Le coup porta : la figure de Harrison s’empourpra. « J’ai épousé une dame de La Nouvelle-Amsterdam », dit-il. Sa voix était calme et froide.
Il s’en battait les fesses, Casse-pattes… c’était exactement ce qu’il voulait.
« Une épouse ! fit-il. Eh ben, dites donc ! Faites excuse, gouverneur, c’est c’que j’ai entendu raconter, faut m’pardonner, j’faisais qu’répéter les… les bruits qui courent.
— Les bruits ? demanda Harrison.
— Oh, non, vous inquiétez pas. Vous connaissez, les racontars de soldats… J’ai honte d’les avoir écoutés, eux d’abord. C’est vrai, toutes ces années vous avez honoré la mémoire de vot’première femme, et si j’avais vraiment été votre ami, j’aurais su qu’celle que vous amèneriez sous vot’toit serait une dame, et une épouse mariée en bonne et due forme.
— Ce que je veux savoir, fit Harrison, c’est : qui t’a dit qu’elle était autre chose ?
— Allons, Bill, c’étaient que des paroles en l’air de soldats ; j’veux pas qu’un d’vos gars ait du tracas par rapport qu’il sait pas tenir sa langue.
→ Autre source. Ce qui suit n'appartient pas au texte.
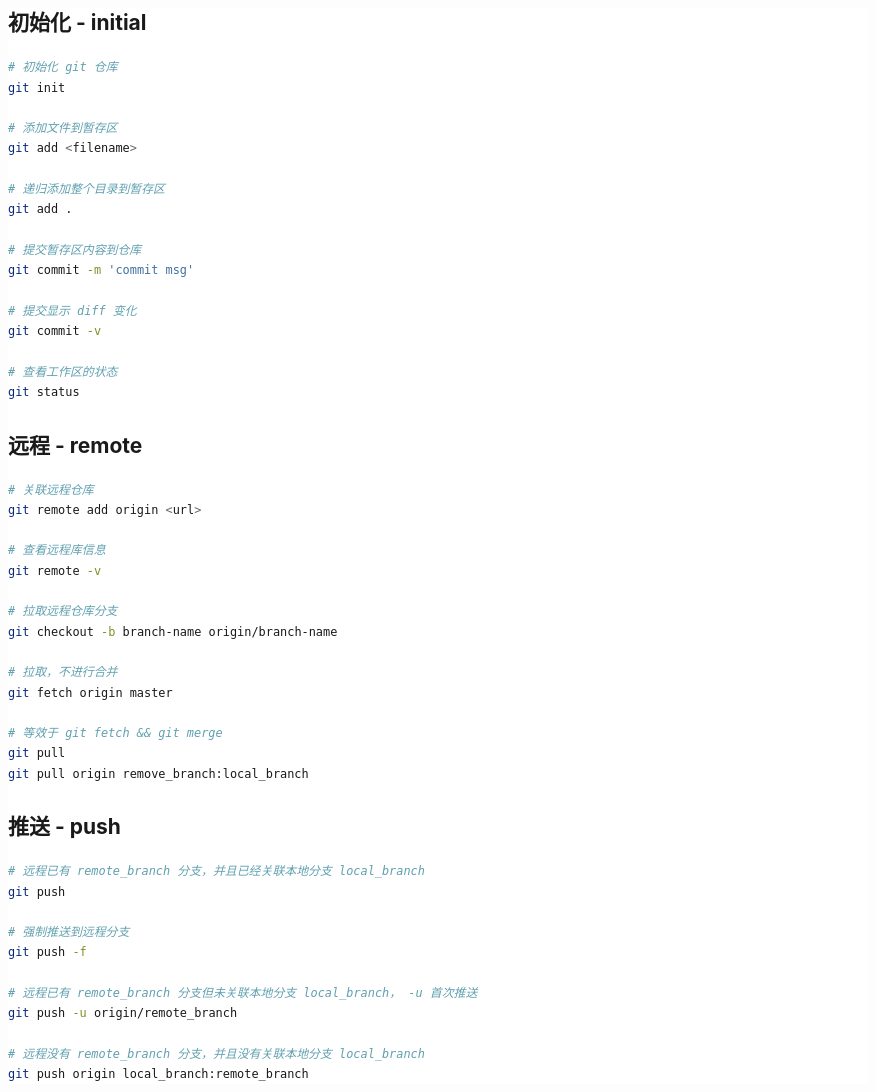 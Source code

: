 ## 初始化 - initial

```bash
# 初始化 git 仓库
git init

# 添加文件到暂存区
git add <filename>

# 递归添加整个目录到暂存区
git add .

# 提交暂存区内容到仓库
git commit -m 'commit msg'

# 提交显示 diff 变化
git commit -v

# 查看工作区的状态
git status
```

## 远程 - remote

```bash
# 关联远程仓库
git remote add origin <url>

# 查看远程库信息
git remote -v

# 拉取远程仓库分支
git checkout -b branch-name origin/branch-name

# 拉取，不进行合并
git fetch origin master

# 等效于 git fetch && git merge
git pull
git pull origin remove_branch:local_branch
```

## 推送 - push

```bash
# 远程已有 remote_branch 分支，并且已经关联本地分支 local_branch
git push

# 强制推送到远程分支
git push -f

# 远程已有 remote_branch 分支但未关联本地分支 local_branch， -u 首次推送
git push -u origin/remote_branch

# 远程没有 remote_branch 分支，并且没有关联本地分支 local_branch
git push origin local_branch:remote_branch
```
Pour l’amour de Dieu, Bill, un chargement d’whisky vient d’arriver ! Vous allez pas leur en vouloir, ils pensaient qu’à ça, ils ont raconté n’importe quoi. Non, prenez-vous donc une pincée de tabac et souvenez-vous qu’tous vos gars, ils vous aiment bien. »
Harrison se servit une bonne chique dans la blague qu’on lui présentait et s’en cala la joue. « Oh, je sais, Casse-pattes, ça ne m’embête pas. » Mais Casse-pattes savait, lui, que ça l’embêtait bel et bien, que Harrison était si en colère qu’il n’arrivait même pas à cracher droit ; à preuve, il manqua le crachoir. Un crachoir, nota le trafiquant, d’une propreté étincelante. Personne ne crachait donc plus par ici, en dehors de Casse-pattes ?
« Vous d’venez civilisé, dit Casse-pattes. L’prochain coup, vous aurez des rideaux en dentelle.
— Oh, j’en ai, fit Harrison. Chez moi.
— Et des p’tits pots d’chambre en porcelaine ?
— Casse-pattes, tu as l’esprit d’un serpent et la bouche d’un porc.
— C’est pour ça qu’vous m’aimez, Bill… parce que vous avez l’esprit d’un porc et la bouche d’un serpent.
— Tu ferais bien de ne pas l’oublier, dit Harrison. N’oublie surtout pas que je peux mordre, et profond, et ma morsure est venimeuse. Ne l’oublie pas, au cas où tu voudrais me jouer un vilain tour.
— Un vilain tour ! se récria Casse-pattes. Qu’esse vous dites là, Bill Harrison ! De quoi vous m’accusez ?
— Je t’accuse d’avoir tout arrangé pour nous sevrer de ton casse-pattes pendant quatre longs mois de printemps ; j’ai dû pendre trois Rouges qui avaient forcé la porte des magasins militaires, et même certains de mes soldats ont pris le large !
— Moi ? J’ai amené l’chargement aussi vite que j’ai pu ! »
Harrison se contenta de sourire.
Casse-pattes garda son air de douleur offensée, c’était l’une de ses meilleures expressions, et d’ailleurs elle n’était pas complètement feinte. Si un seul des autres revendeurs de whisky avait eu un tant soit peu de tête, il aurait trouvé moyen de descendre la rivière malgré les efforts de Casse-pattes. Ce n’était pas de sa faute, à Casse-pattes, si c’était lui le salopard le plus sournois, le plus malveillant, le plus méprisable, le plus compétent à se livrer à un trafic d’emblée pas très propre ni très reluisant.